- Task to carry out: The answer is to be one number: the count of lines in this listing that have the string "which".

- Given data:
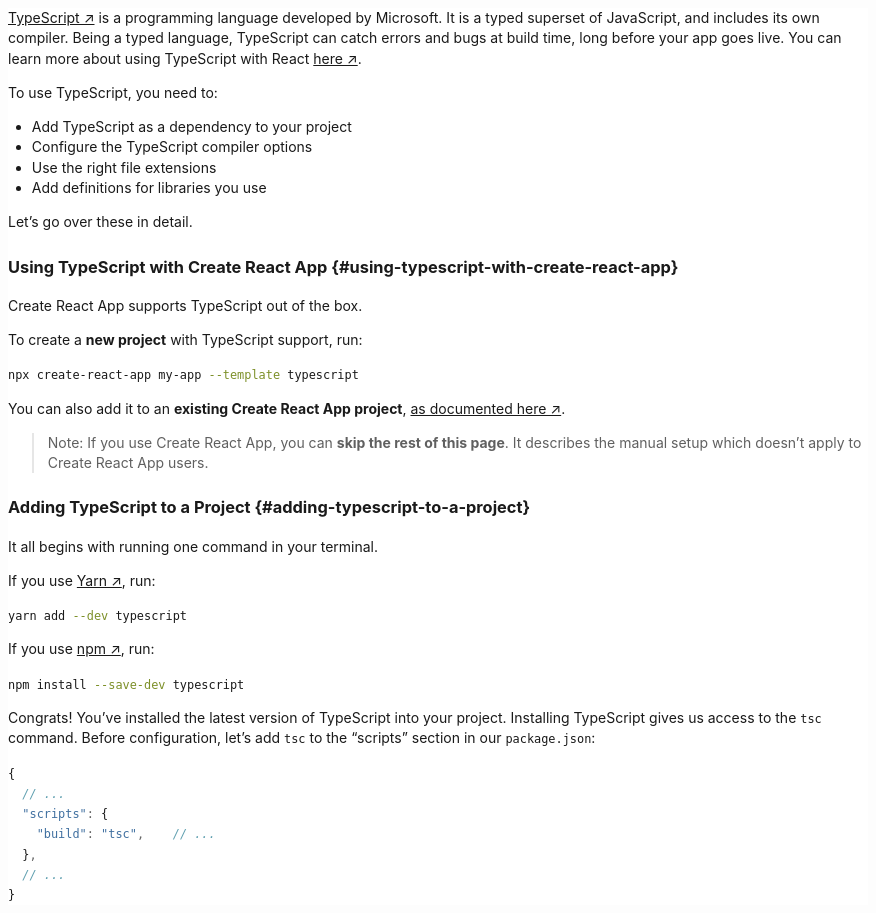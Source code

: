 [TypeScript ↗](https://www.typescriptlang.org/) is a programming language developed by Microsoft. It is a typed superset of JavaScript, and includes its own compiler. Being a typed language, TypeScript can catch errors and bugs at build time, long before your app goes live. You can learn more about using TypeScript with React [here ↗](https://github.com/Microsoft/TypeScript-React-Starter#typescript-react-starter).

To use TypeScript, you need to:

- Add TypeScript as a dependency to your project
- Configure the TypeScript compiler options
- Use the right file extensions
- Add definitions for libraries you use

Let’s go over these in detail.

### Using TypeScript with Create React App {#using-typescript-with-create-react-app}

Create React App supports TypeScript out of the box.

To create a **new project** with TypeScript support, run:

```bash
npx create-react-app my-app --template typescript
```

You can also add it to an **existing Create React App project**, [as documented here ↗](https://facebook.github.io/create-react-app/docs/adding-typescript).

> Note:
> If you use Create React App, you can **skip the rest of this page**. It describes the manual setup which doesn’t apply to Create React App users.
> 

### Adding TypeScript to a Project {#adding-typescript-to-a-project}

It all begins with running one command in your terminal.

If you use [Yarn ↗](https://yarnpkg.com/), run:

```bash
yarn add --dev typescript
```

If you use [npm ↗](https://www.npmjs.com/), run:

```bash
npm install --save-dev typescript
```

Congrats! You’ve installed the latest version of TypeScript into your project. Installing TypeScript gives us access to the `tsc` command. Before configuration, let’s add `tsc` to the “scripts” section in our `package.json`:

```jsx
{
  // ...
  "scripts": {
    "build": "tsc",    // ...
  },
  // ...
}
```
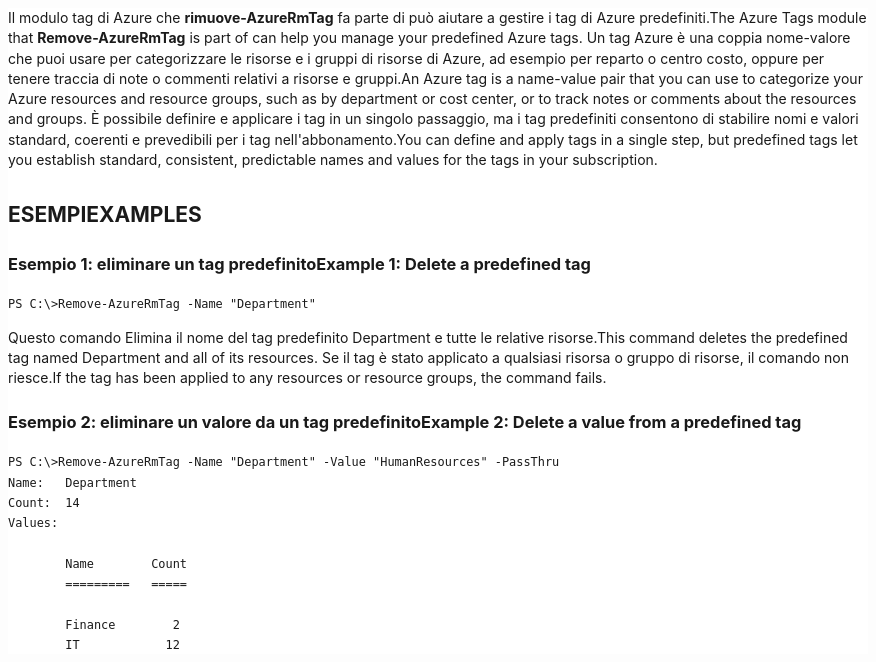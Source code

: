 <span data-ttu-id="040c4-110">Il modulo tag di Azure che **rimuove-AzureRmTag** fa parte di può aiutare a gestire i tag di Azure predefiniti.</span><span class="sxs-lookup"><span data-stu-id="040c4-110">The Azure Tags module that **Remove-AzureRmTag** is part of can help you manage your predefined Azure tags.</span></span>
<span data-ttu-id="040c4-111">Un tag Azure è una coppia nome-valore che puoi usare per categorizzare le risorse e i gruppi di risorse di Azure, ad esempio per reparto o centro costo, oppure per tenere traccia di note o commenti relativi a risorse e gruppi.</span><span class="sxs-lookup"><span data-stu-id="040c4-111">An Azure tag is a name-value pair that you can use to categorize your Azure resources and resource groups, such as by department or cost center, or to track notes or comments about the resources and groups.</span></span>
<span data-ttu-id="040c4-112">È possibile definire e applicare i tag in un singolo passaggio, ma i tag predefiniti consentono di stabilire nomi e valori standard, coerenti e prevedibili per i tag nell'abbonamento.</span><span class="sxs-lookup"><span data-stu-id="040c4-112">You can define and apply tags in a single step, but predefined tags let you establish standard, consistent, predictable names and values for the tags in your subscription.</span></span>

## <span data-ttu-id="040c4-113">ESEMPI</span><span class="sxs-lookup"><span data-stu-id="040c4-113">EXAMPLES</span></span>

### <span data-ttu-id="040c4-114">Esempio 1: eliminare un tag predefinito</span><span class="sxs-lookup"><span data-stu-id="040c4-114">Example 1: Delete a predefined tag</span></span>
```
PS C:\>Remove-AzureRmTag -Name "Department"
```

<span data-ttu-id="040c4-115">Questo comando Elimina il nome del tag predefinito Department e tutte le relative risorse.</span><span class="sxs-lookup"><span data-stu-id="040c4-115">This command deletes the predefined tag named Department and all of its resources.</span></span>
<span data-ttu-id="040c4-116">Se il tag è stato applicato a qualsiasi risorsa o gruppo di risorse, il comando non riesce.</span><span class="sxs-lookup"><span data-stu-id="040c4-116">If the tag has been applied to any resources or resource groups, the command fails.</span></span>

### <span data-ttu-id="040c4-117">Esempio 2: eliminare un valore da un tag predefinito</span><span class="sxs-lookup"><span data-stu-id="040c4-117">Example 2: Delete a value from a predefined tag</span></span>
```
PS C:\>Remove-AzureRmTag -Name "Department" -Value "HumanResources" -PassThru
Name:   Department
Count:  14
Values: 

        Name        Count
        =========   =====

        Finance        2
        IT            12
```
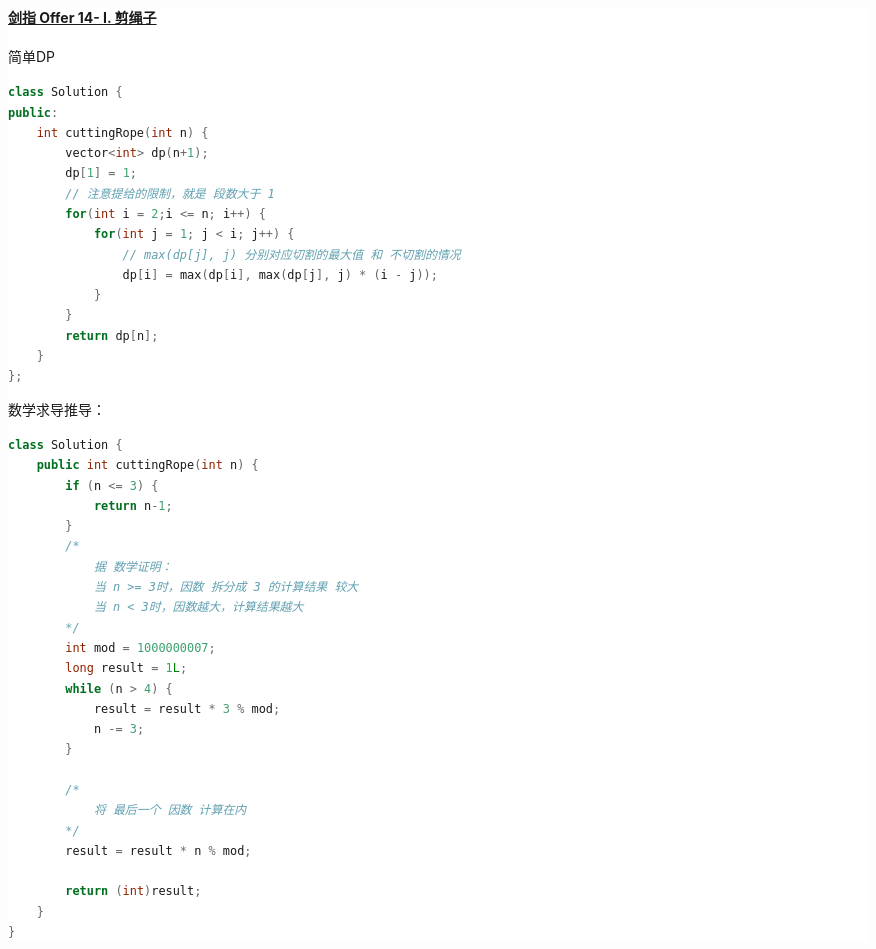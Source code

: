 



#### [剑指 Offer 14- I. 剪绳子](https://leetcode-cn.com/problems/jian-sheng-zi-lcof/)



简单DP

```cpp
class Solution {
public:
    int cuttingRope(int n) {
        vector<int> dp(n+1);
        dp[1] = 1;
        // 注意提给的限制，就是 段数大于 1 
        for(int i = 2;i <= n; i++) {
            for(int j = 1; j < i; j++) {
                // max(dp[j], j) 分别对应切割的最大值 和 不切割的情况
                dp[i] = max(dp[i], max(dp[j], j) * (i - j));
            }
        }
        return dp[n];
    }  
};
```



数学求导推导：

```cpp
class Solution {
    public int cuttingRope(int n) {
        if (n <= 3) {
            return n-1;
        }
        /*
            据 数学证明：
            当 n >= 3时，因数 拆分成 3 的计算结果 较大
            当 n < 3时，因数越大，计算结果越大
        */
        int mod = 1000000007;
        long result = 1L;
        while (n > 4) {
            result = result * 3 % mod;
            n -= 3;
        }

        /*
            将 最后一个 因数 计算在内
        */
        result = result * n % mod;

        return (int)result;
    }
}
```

==

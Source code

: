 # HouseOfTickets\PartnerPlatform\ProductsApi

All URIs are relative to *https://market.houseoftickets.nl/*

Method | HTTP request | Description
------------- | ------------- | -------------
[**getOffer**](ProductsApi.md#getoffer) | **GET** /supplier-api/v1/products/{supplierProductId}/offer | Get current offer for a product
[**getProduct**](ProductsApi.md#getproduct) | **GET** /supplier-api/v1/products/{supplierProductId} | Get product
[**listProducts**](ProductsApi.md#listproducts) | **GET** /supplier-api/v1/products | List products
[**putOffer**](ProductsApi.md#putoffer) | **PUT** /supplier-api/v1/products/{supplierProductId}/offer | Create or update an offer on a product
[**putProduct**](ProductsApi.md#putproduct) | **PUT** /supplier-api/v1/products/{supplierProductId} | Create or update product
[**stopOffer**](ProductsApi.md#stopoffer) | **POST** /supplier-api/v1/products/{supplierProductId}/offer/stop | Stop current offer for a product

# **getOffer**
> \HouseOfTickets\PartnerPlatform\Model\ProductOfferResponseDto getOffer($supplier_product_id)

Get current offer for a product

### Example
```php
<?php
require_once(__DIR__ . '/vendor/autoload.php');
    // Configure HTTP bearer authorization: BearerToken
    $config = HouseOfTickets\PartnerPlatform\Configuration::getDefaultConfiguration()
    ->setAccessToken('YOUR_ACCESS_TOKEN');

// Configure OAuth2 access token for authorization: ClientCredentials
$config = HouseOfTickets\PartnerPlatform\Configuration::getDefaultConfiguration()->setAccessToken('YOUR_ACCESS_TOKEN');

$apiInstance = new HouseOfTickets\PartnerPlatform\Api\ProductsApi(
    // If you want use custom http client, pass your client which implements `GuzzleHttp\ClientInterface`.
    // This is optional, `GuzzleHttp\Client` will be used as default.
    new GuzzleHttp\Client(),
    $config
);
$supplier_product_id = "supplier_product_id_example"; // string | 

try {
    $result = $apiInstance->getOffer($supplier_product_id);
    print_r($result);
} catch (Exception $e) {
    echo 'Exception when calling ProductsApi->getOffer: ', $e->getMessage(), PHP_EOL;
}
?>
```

- Answer to the exercise: 2